What the exercise asks. Where does the word "Indépendant" appear in the entries below? Copy each line that holds it.

Exercise data.
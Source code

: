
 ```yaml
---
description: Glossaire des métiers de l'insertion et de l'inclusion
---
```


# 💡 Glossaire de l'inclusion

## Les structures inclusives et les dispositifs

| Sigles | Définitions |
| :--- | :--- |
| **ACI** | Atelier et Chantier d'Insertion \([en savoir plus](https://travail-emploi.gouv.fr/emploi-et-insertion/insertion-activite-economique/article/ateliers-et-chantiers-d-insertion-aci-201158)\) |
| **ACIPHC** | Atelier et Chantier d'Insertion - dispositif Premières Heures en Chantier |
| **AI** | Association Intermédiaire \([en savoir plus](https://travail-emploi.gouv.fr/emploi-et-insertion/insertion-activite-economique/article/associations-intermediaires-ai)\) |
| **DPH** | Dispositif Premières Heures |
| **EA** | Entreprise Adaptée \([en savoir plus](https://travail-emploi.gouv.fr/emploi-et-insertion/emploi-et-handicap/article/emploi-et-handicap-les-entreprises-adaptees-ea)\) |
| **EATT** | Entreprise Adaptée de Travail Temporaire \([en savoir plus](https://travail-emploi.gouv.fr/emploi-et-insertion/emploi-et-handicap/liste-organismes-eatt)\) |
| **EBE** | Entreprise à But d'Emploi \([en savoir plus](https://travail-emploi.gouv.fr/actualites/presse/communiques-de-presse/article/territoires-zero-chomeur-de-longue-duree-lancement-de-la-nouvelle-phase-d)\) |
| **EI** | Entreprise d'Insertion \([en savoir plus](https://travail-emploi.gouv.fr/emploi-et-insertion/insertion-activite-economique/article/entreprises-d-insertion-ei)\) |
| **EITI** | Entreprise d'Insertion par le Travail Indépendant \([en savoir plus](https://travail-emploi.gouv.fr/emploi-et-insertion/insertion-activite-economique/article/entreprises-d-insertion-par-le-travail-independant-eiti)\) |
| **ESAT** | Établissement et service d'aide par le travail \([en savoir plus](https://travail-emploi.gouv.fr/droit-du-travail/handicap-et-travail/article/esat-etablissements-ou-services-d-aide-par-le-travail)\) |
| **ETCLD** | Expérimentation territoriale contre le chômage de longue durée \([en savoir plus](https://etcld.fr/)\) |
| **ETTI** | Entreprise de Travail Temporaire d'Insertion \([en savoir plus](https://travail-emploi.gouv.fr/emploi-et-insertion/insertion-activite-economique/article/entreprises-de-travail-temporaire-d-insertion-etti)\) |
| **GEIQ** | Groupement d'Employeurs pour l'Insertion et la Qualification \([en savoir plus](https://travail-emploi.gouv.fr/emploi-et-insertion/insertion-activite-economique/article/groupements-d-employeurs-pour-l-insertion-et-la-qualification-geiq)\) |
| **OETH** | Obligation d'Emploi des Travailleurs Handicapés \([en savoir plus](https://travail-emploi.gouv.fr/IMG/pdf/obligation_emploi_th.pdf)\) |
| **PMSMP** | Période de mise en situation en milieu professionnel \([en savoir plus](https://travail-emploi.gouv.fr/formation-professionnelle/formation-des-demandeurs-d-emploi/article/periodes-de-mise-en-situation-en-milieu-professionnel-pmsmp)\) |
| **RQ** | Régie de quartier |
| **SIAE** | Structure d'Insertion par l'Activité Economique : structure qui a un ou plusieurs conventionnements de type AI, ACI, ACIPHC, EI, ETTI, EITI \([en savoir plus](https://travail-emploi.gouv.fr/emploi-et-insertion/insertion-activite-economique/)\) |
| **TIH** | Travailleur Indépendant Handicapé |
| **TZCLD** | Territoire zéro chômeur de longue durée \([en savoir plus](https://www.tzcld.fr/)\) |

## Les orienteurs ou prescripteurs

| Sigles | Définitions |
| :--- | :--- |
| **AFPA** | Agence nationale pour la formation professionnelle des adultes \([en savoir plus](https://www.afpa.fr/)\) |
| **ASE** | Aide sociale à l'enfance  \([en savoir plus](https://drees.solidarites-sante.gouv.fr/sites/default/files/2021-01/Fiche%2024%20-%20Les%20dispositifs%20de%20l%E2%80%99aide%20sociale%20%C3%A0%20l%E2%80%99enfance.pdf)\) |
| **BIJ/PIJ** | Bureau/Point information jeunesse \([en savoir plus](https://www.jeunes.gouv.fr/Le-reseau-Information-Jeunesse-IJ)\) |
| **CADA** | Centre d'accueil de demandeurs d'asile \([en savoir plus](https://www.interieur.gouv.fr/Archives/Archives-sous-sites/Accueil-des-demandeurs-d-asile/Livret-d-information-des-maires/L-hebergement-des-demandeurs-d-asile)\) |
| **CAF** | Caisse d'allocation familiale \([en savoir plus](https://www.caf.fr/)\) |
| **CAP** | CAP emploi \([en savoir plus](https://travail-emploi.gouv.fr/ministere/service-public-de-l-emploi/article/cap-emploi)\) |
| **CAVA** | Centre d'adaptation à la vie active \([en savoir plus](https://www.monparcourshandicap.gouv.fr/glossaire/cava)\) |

Result.
| **EITI** | Entreprise d'Insertion par le Travail Indépendant \([en savoir plus](https://travail-emploi.gouv.fr/emploi-et-insertion/insertion-activite-economique/article/entreprises-d-insertion-par-le-travail-independant-eiti)\) |
| **TIH** | Travailleur Indépendant Handicapé |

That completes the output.